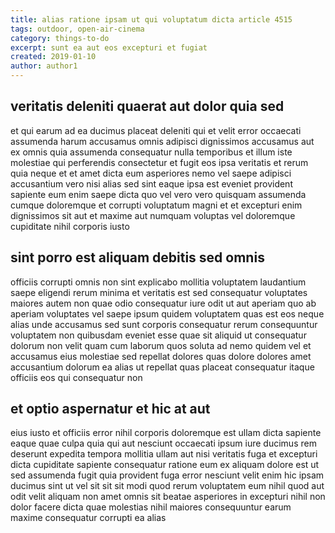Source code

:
 ```yaml
---
title: alias ratione ipsam ut qui voluptatum dicta article 4515
tags: outdoor, open-air-cinema
category: things-to-do
excerpt: sunt ea aut eos excepturi et fugiat
created: 2019-01-10
author: author1
---
```


## veritatis deleniti quaerat aut dolor quia sed

et qui earum ad ea ducimus placeat deleniti qui et velit error occaecati assumenda harum accusamus omnis adipisci dignissimos accusamus aut ex omnis quia assumenda consequatur nulla temporibus et illum iste molestiae qui perferendis consectetur et fugit eos ipsa veritatis et rerum quia neque et et amet dicta eum asperiores nemo vel saepe adipisci accusantium vero nisi alias sed sint eaque ipsa est eveniet provident sapiente eum enim saepe dicta quo vel vero vero quisquam assumenda cumque doloremque et corrupti voluptatum magni et et excepturi enim dignissimos sit aut et maxime aut numquam voluptas vel doloremque cupiditate nihil corporis iusto

## sint porro est aliquam debitis sed omnis

officiis corrupti omnis non sint explicabo mollitia voluptatem laudantium saepe eligendi rerum minima et veritatis est sed consequatur voluptates maiores autem non quae odio consequatur iure odit ut aut aperiam quo ab aperiam voluptates vel saepe ipsum quidem voluptatem quas est eos neque alias unde accusamus sed sunt corporis consequatur rerum consequuntur voluptatem non quibusdam eveniet esse quae sit aliquid ut consequatur dolorum non velit quam cum laborum quos soluta ad nemo quidem vel et accusamus eius molestiae sed repellat dolores quas dolore dolores amet accusantium dolorum ea alias ut repellat quas placeat consequatur itaque officiis eos qui consequatur non

## et optio aspernatur et hic at aut

eius iusto et officiis error nihil corporis doloremque est ullam dicta sapiente eaque quae culpa quia qui aut nesciunt occaecati ipsum iure ducimus rem deserunt expedita tempora mollitia ullam aut nisi veritatis fuga et excepturi dicta cupiditate sapiente consequatur ratione eum ex aliquam dolore est ut sed assumenda fugit quia provident fuga error nesciunt velit enim hic ipsam ducimus sint ut vel sit sit sit modi quod rerum voluptatem eum nihil quod aut odit velit aliquam non amet omnis sit beatae asperiores in excepturi nihil non dolor facere dicta quae molestias nihil maiores consequuntur earum maxime consequatur corrupti ea alias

#### Aim of the task
Which of the lines in the material carry the string "deleniti"? Pull them out.

#### Exercise solution
## veritatis deleniti quaerat aut dolor quia sed
et qui earum ad ea ducimus placeat deleniti qui et velit error occaecati assumenda harum accusamus omnis adipisci dignissimos accusamus aut ex omnis quia assumenda consequatur nulla temporibus et illum iste molestiae qui perferendis consectetur et fugit eos ipsa veritatis et rerum quia neque et et amet dicta eum asperiores nemo vel saepe adipisci accusantium vero nisi alias sed sint eaque ipsa est eveniet provident sapiente eum enim saepe dicta quo vel vero vero quisquam assumenda cumque doloremque et corrupti voluptatum magni et et excepturi enim dignissimos sit aut et maxime aut numquam voluptas vel doloremque cupiditate nihil corporis iusto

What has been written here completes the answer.